Die Eichert-Indianer waren anfangs etwas eingeschüchtert von dem architektonischen Monstrum. Es nahm denen, die oberhalb wohnten, die Sicht, und denen unterhalb die Sonne. Aber sie waren auch stolz auf diesen Bau, der die Kleinstadt Aue ein bisschen größer machte. Unser Manhattan, sagten sie. Dabei war es eher ein Dorf: Mit mehr als tausend Bewohnern, einem Kindergarten, einem Arzt, einem Friseur, einem Spielplatz und einem Fußballfeld.

562 Wohnungen verteilt auf drei Riegel, je vierzig Meter hoch, hundertzwanzig Meter lang und zwölf Meter tief

Heute ist diese Skyline das ungeliebte Wahrzeichen der Stadt. Wenn Medien über rechtsradikale Umtriebe in Aue berichten, zeigen sie die Betonblocks vor Erzgebirgspanorama. Ein Unort, zwischen Kleingärten und Kiefern aufragend wie eine schaurige Burg. Was sich hinter den Mauern verbirgt, kann sich jeder vorstellen, weil er es in Plattenbauten und Hochhaussiedlungen ohnehin vermutet: Verwahrlosung, Vereinzelung, Wut.

An einem Samstagabend im Juli stelle ich meinen Koffer vor der Solinger Straße 7 ab, krame aus einem mit Zahlenschloss gesicherten Kästchen den Schlüssel und öffne die Tür im Erdgeschoss links. Hier werde ich in den nächsten drei Wochen wohnen. Zwei Zimmer, möbliert, ohne Balkon.

Der Block, in dem ich wohne, hat die Hauseingänge 1, 3, 5, 7 und 9 mit jeweils 40 bis 44 Wohnungen. Knapp 150 Fenster zähle ich am ersten Abend, viele wirken, als lebe dahinter kein Mensch. Wo Gardinen hängen, sind sie zugezogen. Das ist das erste, was mir auffällt.

Laut Klingelanlage habe ich vierzig Nachbarn, aber aus den Wohnungen über mir höre ich keinen Laut. Trotz der dünnen Wände, kein Husten, keine Schritte, keine Klospülung. „Sind ein paar Leichen dabei“, sagt ein grauhaariger Mann, den ich am nächsten Morgen am Hauseingang treffe. Herr Thiele, stellt er sich vor, drei Wochen noch, dann ist er Rentner. „Die lassen die Namen stehen, damit nicht auffällt, wie viel hier leer steht.“ Er fährt mit dem Zeigefinger die Klingelschilder ab: Herr Korb, vor fünf oder sechs Jahren gestorben. Frau Oettel auch. Die Seemanns alle beide, er weiß nicht wann. Der Richter, Horst: tot, der Thiele, Heinz: tot, sein Vater, übrigens.

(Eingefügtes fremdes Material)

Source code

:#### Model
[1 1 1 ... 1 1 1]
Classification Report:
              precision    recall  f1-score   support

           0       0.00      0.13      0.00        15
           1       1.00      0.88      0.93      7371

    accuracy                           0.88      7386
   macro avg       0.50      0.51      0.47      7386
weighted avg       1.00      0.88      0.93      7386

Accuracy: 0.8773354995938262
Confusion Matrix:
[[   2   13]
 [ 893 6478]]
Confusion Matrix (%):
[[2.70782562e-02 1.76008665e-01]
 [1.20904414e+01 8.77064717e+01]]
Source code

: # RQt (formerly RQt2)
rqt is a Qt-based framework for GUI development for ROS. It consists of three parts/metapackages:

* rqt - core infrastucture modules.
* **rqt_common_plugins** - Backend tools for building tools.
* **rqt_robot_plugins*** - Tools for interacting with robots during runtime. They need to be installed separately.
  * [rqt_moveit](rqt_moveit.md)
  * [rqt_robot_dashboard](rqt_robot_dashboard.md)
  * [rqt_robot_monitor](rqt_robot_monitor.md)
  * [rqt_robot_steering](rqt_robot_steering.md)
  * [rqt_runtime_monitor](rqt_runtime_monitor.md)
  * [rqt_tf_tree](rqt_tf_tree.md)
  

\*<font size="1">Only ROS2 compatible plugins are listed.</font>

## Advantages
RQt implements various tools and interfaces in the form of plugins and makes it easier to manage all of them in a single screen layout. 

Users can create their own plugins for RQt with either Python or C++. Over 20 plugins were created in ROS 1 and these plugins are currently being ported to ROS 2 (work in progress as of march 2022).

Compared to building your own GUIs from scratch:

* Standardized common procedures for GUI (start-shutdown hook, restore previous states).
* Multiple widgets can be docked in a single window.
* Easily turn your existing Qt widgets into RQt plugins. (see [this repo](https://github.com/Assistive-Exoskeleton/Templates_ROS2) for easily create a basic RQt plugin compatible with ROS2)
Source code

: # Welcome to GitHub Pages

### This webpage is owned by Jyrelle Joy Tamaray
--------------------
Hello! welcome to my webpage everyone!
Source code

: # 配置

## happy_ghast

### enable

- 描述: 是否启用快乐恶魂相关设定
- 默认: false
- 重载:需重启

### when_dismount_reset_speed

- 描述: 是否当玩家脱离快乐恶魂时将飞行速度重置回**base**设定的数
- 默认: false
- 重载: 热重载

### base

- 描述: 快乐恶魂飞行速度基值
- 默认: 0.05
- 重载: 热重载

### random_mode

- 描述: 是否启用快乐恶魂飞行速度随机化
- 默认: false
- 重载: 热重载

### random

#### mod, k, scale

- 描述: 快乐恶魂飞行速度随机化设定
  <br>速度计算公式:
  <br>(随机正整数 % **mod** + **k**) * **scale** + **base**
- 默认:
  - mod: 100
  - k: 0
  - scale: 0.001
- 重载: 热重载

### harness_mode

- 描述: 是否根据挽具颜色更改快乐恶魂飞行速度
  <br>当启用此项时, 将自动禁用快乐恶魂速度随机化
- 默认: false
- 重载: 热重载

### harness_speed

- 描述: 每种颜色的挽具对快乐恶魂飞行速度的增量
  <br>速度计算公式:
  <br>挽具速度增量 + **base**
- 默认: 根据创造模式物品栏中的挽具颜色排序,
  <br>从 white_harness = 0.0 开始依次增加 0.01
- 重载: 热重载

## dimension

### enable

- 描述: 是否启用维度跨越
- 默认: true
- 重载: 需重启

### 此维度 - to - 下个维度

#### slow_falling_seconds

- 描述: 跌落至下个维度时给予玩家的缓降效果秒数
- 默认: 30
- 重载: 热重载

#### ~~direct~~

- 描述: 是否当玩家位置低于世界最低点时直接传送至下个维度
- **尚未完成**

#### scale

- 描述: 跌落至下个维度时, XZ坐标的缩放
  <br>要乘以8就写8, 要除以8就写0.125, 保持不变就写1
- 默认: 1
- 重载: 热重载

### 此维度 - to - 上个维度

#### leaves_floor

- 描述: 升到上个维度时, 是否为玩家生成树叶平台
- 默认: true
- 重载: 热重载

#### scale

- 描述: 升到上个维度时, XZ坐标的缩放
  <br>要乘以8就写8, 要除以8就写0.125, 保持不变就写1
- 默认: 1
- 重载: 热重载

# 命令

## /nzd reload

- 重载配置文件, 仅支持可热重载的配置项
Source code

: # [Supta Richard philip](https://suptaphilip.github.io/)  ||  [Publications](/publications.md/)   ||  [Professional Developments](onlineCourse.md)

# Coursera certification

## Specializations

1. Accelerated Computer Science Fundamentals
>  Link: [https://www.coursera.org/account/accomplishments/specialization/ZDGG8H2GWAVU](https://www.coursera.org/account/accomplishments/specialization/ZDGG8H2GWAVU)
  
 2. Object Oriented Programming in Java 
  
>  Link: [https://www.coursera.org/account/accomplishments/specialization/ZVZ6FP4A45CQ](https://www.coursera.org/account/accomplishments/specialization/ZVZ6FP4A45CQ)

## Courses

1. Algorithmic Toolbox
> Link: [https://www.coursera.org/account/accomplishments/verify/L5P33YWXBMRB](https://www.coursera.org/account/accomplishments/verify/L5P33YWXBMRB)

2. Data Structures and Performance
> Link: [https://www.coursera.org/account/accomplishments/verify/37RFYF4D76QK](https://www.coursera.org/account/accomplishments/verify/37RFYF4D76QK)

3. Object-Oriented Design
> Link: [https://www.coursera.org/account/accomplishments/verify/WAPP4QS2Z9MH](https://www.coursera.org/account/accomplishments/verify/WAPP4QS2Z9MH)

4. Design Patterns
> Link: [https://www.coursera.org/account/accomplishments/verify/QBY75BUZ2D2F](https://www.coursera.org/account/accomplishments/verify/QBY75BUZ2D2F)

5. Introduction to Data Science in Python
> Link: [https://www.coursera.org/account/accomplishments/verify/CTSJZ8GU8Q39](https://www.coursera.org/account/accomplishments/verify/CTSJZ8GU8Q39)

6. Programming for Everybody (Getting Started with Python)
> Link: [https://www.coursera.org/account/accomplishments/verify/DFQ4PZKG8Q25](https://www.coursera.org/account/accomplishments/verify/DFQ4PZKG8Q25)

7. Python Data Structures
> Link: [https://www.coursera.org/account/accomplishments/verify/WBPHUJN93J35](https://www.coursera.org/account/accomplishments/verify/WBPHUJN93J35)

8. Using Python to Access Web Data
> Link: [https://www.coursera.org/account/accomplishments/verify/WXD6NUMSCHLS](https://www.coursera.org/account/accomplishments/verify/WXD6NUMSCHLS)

Er selbst, Horst Thiele, hat keine Zeit und auch nichts zu erzählen. Ich soll es mal beim Wiesner probieren, der wohnt hier seit Anfang an. Herr Thiele steht noch eine Weile vor dem Hauseingang und fingert an dem langen Schlüsselband, das aus seiner kurzen Hose hängt. Bevor ich mich zu fragen traue, warum die Bewohner im ganzen Block, lebendig oder tot, nur deutsche Namen haben, geht er zurück in seine Wohnung.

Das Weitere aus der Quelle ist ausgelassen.